Jane Fonda was at her absolute worst when she refused to join Joan Baez and others in their protest against the Khmer Rouge slaughter and when she also refused to go along with Baez in condemning North Vietnamese savagery when that commie government behaved like commies.

|5.12.05 @ 11:13PM|

Nick, you might also add to that list "one of the greatest film actors in history". Seven Oscar nominations, two-time winner as Best Actress.

Speaking of which. Almost everyone else I've met who has been drawn to acting has been smart but naive. Folks who choose this pursuit tend to be, IMHO, interested primarily in emotions rather than facts and critical thinking. Often easily swayed by appeals to feeling, regardless of their merit. I don't begrudge them it anymore. Acting is a difficult discipline.

I would, of course, prefer that they stay out of those political issues that require the opposite orientation.

|5.13.05 @ 7:41AM|

Jane Fonda is an actress. Why are we supposed to care what she thinks about politics now or in the 1960s? Why isn't the hatred toward Fonda directed toward the people who really stabbed South Vietnam in the back - Nixon, Kissinger, McNamara, etc?

|5.13.05 @ 7:54AM|

Hmmm - yes, you guys are right - the domino theory was valid.

Because, as we all know, after South vietnam fell, the rest of Asia fell under the sway of Communism, which eventually led to the Western Hemisphere falling to Communism, and that is why we currently pay taxes to the Soviet Union.

|5.13.05 @ 10:02AM|

I was lucky enough to take a college course taught by a former US Ambassador to South Vietnam, and he put forth an interesting spin on the domino theory.

A policy of containment could have worked there, if we had drawn the line in the right place - at the Vietnamese border. By trying to contain communism behind an arbitrary line through the middle of the country, we set ourselves up to fail, and were unable to stop it from advancing not only through South Vietnam, but also in Laos and Cambodia.

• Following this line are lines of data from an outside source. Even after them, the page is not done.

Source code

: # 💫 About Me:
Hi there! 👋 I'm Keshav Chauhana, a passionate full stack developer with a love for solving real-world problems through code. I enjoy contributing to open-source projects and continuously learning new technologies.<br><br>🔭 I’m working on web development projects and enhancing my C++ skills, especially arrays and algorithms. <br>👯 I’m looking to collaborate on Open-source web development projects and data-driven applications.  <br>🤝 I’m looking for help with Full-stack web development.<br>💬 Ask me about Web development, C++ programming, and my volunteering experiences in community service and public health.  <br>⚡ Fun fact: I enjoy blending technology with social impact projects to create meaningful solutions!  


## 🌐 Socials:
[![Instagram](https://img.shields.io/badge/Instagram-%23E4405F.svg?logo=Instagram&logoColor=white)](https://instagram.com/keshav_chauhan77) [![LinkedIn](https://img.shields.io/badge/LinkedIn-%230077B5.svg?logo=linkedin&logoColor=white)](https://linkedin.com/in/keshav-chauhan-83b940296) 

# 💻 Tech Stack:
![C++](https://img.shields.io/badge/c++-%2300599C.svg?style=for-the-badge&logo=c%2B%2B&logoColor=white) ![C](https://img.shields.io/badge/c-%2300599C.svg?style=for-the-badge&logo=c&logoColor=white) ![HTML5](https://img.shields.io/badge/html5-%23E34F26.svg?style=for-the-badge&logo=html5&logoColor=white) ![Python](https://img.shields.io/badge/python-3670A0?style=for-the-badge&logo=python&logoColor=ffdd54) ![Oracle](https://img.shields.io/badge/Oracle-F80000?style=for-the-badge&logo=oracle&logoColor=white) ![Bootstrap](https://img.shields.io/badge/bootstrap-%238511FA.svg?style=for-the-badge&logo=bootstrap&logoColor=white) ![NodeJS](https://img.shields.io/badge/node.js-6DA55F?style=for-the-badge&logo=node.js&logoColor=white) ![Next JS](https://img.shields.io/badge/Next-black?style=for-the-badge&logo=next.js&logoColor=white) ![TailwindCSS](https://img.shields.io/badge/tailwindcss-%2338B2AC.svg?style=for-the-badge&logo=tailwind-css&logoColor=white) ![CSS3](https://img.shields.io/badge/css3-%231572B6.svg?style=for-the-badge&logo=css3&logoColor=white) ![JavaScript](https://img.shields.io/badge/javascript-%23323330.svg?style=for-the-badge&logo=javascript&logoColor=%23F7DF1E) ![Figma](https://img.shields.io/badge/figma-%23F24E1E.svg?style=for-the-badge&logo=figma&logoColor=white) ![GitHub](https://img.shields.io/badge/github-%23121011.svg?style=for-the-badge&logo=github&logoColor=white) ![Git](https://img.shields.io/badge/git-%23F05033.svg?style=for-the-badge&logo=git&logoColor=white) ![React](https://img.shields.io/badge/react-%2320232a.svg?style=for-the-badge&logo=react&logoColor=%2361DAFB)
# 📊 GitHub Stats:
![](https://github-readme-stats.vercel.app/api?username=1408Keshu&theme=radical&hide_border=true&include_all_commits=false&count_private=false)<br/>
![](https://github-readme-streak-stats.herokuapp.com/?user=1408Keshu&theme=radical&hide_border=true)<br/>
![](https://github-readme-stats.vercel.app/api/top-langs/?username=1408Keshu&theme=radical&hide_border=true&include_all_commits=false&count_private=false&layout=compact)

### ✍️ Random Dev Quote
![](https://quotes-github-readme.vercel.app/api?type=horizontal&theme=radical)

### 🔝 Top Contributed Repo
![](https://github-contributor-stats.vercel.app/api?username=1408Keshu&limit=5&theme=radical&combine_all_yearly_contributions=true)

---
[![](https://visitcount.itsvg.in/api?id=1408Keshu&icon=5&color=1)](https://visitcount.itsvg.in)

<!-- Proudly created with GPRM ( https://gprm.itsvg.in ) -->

Southeast Asia has, for thousands of years, been home to the fault line between a Chinese-influenced sphere, and an Indian-influenced sphere. On modern maps, this fault lines appears as the bordern between Vietnam, and Loas and Cambodia.

So no, those two countries did not fall to the communists because of a domino dynamic, but because our actions in trying to enforce a unrealistic partition caused an internal Vietnamese fight to spill over into its neighbors.

|5.13.05 @ 10:13AM|

Does anyone else think that she looks like David Bowie in that picture?...Like one of Bowie's "changes" anyway.

|5.13.05 @ 10:27AM|

Oops. They took that picture down.

|5.13.05 @ 11:37AM|

Wow, for once I agree with Rick Barton... he seems to have a clearer view of Jane Fonda than he does of the Middle East.

|5.13.05 @ 12:18PM|

That's an interesting theory, joe - there's no doubt that the 17th Parallel was a conpletely arbitrary boundary line that did not correspond with the historical divisions of Vietnam (Tonkin, Annam, Cochin China) and was fundamentally indefensible to boot. It was certainly a mistake for the US to become so fixated on maintaining South Vietnam as an entity, and a strategy that focused on Laos and Cambodia instead might well have worked.

Ken Hagler|5.13.05 @ 12:35PM|

To the people who criticized Gaius for saying that North Vietnam was fighting an anti-imperialist war:

It's entirely possible to fight an anti-imperialist war while still being really, really nasty. For that matter, it's also possible to fight a war against imperialism because you want to start some of your _own_ imperialism after you win.

|5.13.05 @ 12:49PM|

Individual liberty is what's important to me, planethoth, individual liberty.